## Task objective
Pictures stay out, but every line of the data is copied exactly.

· · · · · · ·

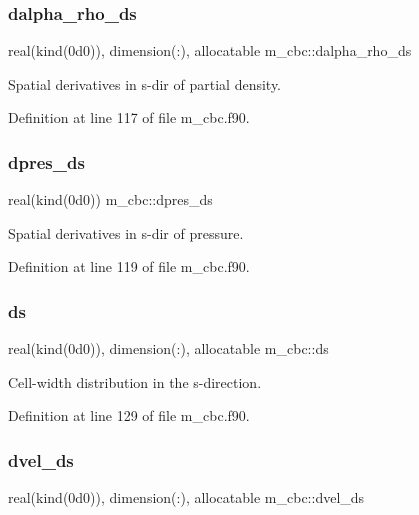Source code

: \subsubsection{\texorpdfstring{dalpha\+\_\+rho\+\_\+ds}{dalpha\_rho\_ds}}
{\footnotesize\ttfamily real(kind(0d0)), dimension(\+:), allocatable m\+\_\+cbc\+::dalpha\+\_\+rho\+\_\+ds}



Spatial derivatives in s-\/dir of partial density. 



Definition at line 117 of file m\+\_\+cbc.\+f90.

\mbox{\label{namespacem__cbc_ae49b66468d949880db575e26231b641c}} 
\subsubsection{\texorpdfstring{dpres\+\_\+ds}{dpres\_ds}}
{\footnotesize\ttfamily real(kind(0d0)) m\+\_\+cbc\+::dpres\+\_\+ds}



Spatial derivatives in s-\/dir of pressure. 



Definition at line 119 of file m\+\_\+cbc.\+f90.

\mbox{\label{namespacem__cbc_ae49e36ba93b9f5cb3adf9551c1cfb276}} 
\subsubsection{\texorpdfstring{ds}{ds}}
{\footnotesize\ttfamily real(kind(0d0)), dimension(\+:), allocatable m\+\_\+cbc\+::ds}



Cell-\/width distribution in the s-\/direction. 



Definition at line 129 of file m\+\_\+cbc.\+f90.

\mbox{\label{namespacem__cbc_ac2bd4c0c73cfb0582f003473d0ec4f7f}} 
\subsubsection{\texorpdfstring{dvel\+\_\+ds}{dvel\_ds}}
{\footnotesize\ttfamily real(kind(0d0)), dimension(\+:), allocatable m\+\_\+cbc\+::dvel\+\_\+ds}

· · · · · · ·

## Completed exercise
Source code

: \subsubsection{\texorpdfstring{dalpha\+\_\+rho\+\_\+ds}{dalpha\_rho\_ds}}
{\footnotesize\ttfamily real(kind(0d0)), dimension(\+:), allocatable m\+\_\+cbc\+::dalpha\+\_\+rho\+\_\+ds}



Spatial derivatives in s-\/dir of partial density. 



Definition at line 117 of file m\+\_\+cbc.\+f90.

\mbox{\label{namespacem__cbc_ae49b66468d949880db575e26231b641c}} 
\subsubsection{\texorpdfstring{dpres\+\_\+ds}{dpres\_ds}}
{\footnotesize\ttfamily real(kind(0d0)) m\+\_\+cbc\+::dpres\+\_\+ds}



Spatial derivatives in s-\/dir of pressure. 



Definition at line 119 of file m\+\_\+cbc.\+f90.

\mbox{\label{namespacem__cbc_ae49e36ba93b9f5cb3adf9551c1cfb276}} 
\subsubsection{\texorpdfstring{ds}{ds}}
{\footnotesize\ttfamily real(kind(0d0)), dimension(\+:), allocatable m\+\_\+cbc\+::ds}



Cell-\/width distribution in the s-\/direction. 



Definition at line 129 of file m\+\_\+cbc.\+f90.

\mbox{\label{namespacem__cbc_ac2bd4c0c73cfb0582f003473d0ec4f7f}} 
\subsubsection{\texorpdfstring{dvel\+\_\+ds}{dvel\_ds}}
{\footnotesize\ttfamily real(kind(0d0)), dimension(\+:), allocatable m\+\_\+cbc\+::dvel\+\_\+ds}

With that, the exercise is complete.